ACTIVITY: Filter the data for "borderRadius" and copy matching lines.

AVAILABLE DATA:

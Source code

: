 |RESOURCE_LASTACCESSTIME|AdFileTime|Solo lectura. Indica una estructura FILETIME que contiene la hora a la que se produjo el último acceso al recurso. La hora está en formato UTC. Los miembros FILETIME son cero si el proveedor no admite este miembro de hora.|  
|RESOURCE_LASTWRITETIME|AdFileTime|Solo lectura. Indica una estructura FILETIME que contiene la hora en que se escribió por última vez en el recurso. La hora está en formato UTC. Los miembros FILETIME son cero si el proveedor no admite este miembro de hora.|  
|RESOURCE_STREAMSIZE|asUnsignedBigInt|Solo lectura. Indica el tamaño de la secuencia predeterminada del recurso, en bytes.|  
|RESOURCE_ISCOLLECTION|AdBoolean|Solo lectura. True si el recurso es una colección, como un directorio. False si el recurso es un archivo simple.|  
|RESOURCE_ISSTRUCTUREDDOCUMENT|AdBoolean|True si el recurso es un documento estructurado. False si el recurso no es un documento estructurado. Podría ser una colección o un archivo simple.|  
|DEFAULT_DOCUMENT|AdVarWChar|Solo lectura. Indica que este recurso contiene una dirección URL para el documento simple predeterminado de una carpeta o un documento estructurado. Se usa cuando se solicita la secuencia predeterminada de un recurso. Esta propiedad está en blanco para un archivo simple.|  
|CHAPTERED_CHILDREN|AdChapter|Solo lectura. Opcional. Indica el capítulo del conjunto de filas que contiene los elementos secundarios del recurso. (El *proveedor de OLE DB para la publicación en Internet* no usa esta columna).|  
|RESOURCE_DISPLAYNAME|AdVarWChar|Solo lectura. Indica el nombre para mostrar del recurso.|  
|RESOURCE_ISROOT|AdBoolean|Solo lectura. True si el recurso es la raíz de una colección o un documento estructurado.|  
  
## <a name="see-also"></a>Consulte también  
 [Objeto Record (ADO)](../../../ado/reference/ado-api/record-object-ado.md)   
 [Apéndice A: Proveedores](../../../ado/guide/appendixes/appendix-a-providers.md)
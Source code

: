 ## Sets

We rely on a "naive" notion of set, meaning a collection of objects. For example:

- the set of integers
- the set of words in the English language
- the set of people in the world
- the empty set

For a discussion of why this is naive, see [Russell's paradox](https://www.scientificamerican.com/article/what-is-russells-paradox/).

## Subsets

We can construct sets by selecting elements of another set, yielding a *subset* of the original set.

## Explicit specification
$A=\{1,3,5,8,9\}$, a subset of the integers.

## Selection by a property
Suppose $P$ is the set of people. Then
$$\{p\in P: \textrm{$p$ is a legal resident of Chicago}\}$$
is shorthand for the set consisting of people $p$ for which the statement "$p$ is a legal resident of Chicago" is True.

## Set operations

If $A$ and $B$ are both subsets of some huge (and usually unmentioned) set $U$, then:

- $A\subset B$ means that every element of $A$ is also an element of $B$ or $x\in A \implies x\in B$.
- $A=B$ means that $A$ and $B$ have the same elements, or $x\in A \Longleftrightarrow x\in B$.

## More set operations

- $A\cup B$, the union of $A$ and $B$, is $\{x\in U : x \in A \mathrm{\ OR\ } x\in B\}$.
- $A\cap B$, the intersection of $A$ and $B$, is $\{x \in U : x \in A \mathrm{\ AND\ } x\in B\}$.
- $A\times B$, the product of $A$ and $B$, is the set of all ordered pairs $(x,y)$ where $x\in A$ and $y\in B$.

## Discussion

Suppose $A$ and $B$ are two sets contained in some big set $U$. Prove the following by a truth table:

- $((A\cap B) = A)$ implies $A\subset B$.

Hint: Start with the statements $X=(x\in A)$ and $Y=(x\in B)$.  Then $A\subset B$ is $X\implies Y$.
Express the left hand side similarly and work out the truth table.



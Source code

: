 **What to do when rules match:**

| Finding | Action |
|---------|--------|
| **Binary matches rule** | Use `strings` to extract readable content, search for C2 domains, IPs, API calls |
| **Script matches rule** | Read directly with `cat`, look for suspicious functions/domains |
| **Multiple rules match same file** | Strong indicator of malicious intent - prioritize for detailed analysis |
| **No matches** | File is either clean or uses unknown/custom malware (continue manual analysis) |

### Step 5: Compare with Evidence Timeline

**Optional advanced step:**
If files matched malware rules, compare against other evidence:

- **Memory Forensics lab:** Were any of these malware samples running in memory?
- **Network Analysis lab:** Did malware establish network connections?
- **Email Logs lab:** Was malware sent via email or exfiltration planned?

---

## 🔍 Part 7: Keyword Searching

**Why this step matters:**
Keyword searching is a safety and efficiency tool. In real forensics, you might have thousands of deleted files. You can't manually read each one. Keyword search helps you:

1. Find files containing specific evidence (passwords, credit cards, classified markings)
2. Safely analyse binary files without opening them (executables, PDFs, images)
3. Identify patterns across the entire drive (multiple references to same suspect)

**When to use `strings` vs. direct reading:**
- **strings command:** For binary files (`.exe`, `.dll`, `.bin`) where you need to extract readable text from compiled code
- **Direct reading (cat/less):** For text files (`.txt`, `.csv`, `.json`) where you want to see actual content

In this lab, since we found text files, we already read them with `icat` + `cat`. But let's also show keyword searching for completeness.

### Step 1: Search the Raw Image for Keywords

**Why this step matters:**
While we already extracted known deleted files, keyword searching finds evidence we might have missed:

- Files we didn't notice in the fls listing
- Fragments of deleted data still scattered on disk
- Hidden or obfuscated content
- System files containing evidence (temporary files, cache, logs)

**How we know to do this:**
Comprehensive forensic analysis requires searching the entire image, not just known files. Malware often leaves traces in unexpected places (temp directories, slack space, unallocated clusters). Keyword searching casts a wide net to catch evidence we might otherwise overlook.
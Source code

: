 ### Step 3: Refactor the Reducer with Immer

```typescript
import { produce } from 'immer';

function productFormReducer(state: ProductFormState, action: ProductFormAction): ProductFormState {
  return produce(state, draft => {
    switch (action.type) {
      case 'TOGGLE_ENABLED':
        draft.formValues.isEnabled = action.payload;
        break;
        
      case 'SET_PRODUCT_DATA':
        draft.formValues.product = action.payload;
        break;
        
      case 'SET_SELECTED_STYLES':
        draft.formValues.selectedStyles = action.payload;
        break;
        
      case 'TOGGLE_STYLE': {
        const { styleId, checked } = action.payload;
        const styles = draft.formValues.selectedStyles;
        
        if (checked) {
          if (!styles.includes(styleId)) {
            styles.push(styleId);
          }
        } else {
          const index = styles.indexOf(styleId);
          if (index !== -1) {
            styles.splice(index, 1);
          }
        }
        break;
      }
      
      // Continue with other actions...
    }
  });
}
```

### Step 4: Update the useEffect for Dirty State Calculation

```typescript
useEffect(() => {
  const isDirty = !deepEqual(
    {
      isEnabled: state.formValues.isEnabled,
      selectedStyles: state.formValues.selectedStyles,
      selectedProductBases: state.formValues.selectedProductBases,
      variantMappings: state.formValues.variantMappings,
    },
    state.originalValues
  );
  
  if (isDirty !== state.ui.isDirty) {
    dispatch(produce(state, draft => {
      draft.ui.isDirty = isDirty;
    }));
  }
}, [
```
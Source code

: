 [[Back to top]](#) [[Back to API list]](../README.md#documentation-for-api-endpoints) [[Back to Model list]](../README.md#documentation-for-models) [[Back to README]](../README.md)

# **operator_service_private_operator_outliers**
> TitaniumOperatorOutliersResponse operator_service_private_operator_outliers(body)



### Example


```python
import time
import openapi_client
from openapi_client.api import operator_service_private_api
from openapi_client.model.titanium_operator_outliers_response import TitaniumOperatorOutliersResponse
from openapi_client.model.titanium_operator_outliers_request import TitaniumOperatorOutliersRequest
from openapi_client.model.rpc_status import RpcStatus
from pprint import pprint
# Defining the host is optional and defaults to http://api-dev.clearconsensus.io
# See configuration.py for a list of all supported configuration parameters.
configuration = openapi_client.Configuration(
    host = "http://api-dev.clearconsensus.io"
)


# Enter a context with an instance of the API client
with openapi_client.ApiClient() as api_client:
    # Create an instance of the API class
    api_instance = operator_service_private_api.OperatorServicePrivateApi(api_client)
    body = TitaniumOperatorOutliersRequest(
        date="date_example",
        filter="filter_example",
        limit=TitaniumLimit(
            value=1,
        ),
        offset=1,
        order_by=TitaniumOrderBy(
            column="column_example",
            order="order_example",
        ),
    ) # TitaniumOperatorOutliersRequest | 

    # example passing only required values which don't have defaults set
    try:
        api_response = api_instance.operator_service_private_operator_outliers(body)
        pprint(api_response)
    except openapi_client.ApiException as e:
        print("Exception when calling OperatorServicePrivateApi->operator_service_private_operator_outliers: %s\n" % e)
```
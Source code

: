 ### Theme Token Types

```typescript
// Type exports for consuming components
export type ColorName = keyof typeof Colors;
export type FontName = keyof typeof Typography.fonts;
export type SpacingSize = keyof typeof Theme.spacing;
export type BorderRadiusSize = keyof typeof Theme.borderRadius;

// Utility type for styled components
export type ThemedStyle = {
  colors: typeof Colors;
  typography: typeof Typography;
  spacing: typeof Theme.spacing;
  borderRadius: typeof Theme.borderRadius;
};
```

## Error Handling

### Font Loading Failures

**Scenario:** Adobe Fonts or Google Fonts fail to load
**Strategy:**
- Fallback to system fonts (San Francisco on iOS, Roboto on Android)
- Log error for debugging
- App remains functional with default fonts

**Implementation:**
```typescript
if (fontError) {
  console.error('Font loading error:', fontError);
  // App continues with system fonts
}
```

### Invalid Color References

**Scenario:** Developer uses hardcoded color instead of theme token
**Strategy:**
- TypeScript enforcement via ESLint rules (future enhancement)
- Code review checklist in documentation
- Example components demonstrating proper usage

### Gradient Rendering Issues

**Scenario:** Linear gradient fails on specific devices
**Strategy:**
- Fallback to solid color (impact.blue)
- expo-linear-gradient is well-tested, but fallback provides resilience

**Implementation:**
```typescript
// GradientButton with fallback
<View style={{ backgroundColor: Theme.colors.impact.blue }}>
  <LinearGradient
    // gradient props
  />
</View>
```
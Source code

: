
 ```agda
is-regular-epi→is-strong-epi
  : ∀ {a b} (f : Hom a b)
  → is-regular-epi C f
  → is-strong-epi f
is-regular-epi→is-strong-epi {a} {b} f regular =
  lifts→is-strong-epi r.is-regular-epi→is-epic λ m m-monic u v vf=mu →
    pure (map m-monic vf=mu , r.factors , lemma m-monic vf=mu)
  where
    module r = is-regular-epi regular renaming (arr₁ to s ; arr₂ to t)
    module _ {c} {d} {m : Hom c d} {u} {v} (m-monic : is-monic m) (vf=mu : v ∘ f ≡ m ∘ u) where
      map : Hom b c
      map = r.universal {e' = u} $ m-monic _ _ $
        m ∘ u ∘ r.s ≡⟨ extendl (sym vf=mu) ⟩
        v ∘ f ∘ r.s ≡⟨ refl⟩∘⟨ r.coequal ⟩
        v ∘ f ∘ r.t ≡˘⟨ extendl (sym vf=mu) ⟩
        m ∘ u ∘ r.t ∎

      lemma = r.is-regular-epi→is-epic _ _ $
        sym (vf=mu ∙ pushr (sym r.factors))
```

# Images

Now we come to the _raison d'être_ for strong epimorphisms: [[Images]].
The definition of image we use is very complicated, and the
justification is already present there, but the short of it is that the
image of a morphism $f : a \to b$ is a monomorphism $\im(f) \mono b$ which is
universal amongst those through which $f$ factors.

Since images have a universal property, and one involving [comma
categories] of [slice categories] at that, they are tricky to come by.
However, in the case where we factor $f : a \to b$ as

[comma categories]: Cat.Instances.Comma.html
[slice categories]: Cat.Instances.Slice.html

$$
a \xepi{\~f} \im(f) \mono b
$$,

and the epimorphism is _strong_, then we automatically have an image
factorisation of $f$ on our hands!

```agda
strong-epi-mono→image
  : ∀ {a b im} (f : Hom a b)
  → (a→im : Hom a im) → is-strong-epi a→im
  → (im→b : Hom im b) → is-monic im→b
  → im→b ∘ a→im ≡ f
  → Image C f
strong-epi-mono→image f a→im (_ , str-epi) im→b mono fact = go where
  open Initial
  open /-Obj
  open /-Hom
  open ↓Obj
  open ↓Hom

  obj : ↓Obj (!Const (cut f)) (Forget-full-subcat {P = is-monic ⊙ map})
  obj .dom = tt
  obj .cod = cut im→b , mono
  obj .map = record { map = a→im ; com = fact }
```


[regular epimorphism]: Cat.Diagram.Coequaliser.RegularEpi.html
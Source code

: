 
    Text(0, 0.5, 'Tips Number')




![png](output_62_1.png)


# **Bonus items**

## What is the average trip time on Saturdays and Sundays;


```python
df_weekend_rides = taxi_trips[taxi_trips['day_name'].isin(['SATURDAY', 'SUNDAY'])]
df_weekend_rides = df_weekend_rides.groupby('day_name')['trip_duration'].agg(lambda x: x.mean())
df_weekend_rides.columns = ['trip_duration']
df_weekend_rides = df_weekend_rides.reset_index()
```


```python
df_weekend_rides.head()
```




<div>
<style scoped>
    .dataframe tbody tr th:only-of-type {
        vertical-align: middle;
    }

EXPECTED OUTPUT:
export type BorderRadiusSize = keyof typeof Theme.borderRadius;
  borderRadius: typeof Theme.borderRadius;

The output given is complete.